[Nancy by Rhoda Broughton]@TWC D-Link bookNancy CHAPTER XVIII 11/15
To tell the truth, I meant to have gone out there this spring--had, indeed, almost fixed upon a day for starting, when--_you_ stopped me." "_I!_" "Yes," he says, pausing in his walk in front of me, and looking at me with a face full of sunshine, content, and laughter; a face whence hurricanes, West Indies, and agents have altogether fled; "you called me a '_beast_', and the expression startled me so much--I suppose from not being used to it--that it sent the West Indies, yes, and the East ones too, clean out of my head." "I hope," say I, anxiously, "that you will never tell any one that I said _that_.

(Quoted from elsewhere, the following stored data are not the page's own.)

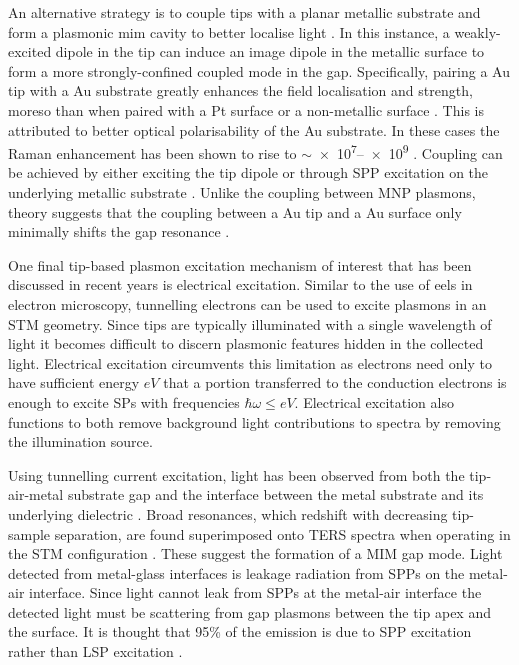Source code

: \documentclass{article}
\begin{document}
An alternative strategy is to couple tips with a planar metallic substrate and form a plasmonic \gls{mim} cavity to better localise light \cite{ren2004, neacsu2006, hayazawa2007, yano2007, pettinger2009, uetsuki2012, lindquist2013}. In this instance, a weakly-excited dipole in the tip can induce an image dipole in the metallic surface to form a more strongly-confined coupled mode in the gap. Specifically, pairing a Au tip with a Au substrate greatly enhances the field localisation and strength, moreso than when paired with a Pt surface \cite{ren2004} or a non-metallic surface \cite{downes2006}. This is attributed to better optical polarisability of the Au substrate. In these cases the Raman enhancement has been shown to rise to $\sim$\num{e7}--\num{e9} \cite{uetsuki2012}. Coupling can be achieved by either exciting the tip dipole or through SPP excitation on the underlying metallic substrate \cite{hayazawa2007, uetsuki2012}. Unlike the coupling between MNP plasmons, theory suggests that the coupling between a Au tip and a Au surface only minimally shifts the gap resonance \cite{downes2006}. %

One final tip-based plasmon excitation mechanism of interest that has been discussed in recent years is electrical excitation. Similar to the use of \gls{eels} in electron microscopy, tunnelling electrons can be used to excite plasmons in an STM geometry. Since tips are typically illuminated with a single wavelength of light it becomes difficult to discern plasmonic features hidden in the collected light. Electrical excitation circumvents this limitation as electrons need only to have sufficient energy $eV$ that a portion transferred to the conduction electrons is enough to excite SPs with frequencies $\hbar\omega \leq eV$. Electrical excitation also functions to both remove background light contributions to spectra by removing the illumination source.

Using tunnelling current excitation, light has been observed from both the tip-air-metal substrate gap \cite{pettinger2007, pettinger2009} and the interface between the metal substrate and its underlying dielectric \cite{wang2011}. Broad resonances, which redshift with decreasing tip-sample separation, are found superimposed onto TERS spectra when operating in the STM configuration \cite{pettinger2007, pettinger2009}. These suggest the formation of a MIM gap mode. Light detected from metal-glass interfaces is leakage radiation from SPPs on the metal-air interface. Since light cannot leak from SPPs at the metal-air interface the detected light must be scattering from gap plasmons between the tip apex and the surface. It is thought that 95\% of the emission is due to SPP excitation rather than LSP excitation \cite{wang2011}.
\end{document}
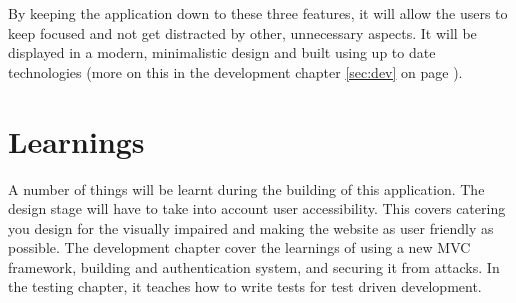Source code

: \noindent
By keeping the application down to these three features, it will allow the users to keep focused and not get distracted by other, unnecessary aspects. It will be displayed in a modern, minimalistic design and built using up to date technologies (more on this in the development chapter \ref{sec:dev} on page \pageref{sec:dev}).\\

\section{Learnings}
A number of things will be learnt during the building of this application. The design stage will have to take into account user accessibility. This covers catering you design for the visually impaired and making the website as user friendly as possible. The development chapter cover the learnings of using a new MVC framework, building and authentication system, and securing it from attacks. In the testing chapter, it teaches how to write tests for test driven development.\\

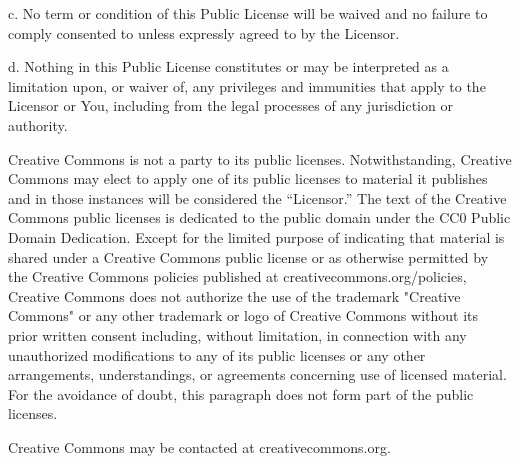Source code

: c. No term or condition of this Public License will be waived and no failure to comply consented to unless expressly agreed to by the Licensor.

d. Nothing in this Public License constitutes or may be interpreted as a limitation upon, or waiver of, any privileges and immunities that apply to the Licensor or You, including from the legal processes of any jurisdiction or authority.



Creative Commons is not a party to its public licenses. Notwithstanding, Creative Commons may elect to apply one of its public licenses to material it publishes and in those instances will be considered the “\+Licensor.\+” The text of the Creative Commons public licenses is dedicated to the public domain under the CC0 Public Domain Dedication. Except for the limited purpose of indicating that material is shared under a Creative Commons public license or as otherwise permitted by the Creative Commons policies published at creativecommons.\+org/policies, Creative Commons does not authorize the use of the trademark "{}\+Creative Commons"{} or any other trademark or logo of Creative Commons without its prior written consent including, without limitation, in connection with any unauthorized modifications to any of its public licenses or any other arrangements, understandings, or agreements concerning use of licensed material. For the avoidance of doubt, this paragraph does not form part of the public licenses.

Creative Commons may be contacted at creativecommons.\+org.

They would think that I was in the habit of calling people '_beasts_', and indeed--_indeed_, I very seldom use so strong a word, _even_ to Bobby." "Well," he says, not heeding my request, not, I am sure, hearing it, and resuming his walk, "what is done cannot be undone, so there is no use whining about it, Nancy" (again stopping before me, and this time taking my face in his two hands).
"Will you mind much, or will you not ?--do you ever mind _any thing much_, I wonder ?" (eagerly and wistfully scanning my face, as if trying to read my character through the mask of my pale skin, and small and unremarkable features).
"Well, there is no help for it--as I did not go then, I must go now." "Go!" repeat I, panting in horrid surprise, "go where ?--to Antigua ?" "Yes, to Antigua." No need now to dress my voice in the tones of factitious tragedy--no need to lengthen my face artificially.
It feels all of a sudden quite a yard and a half long.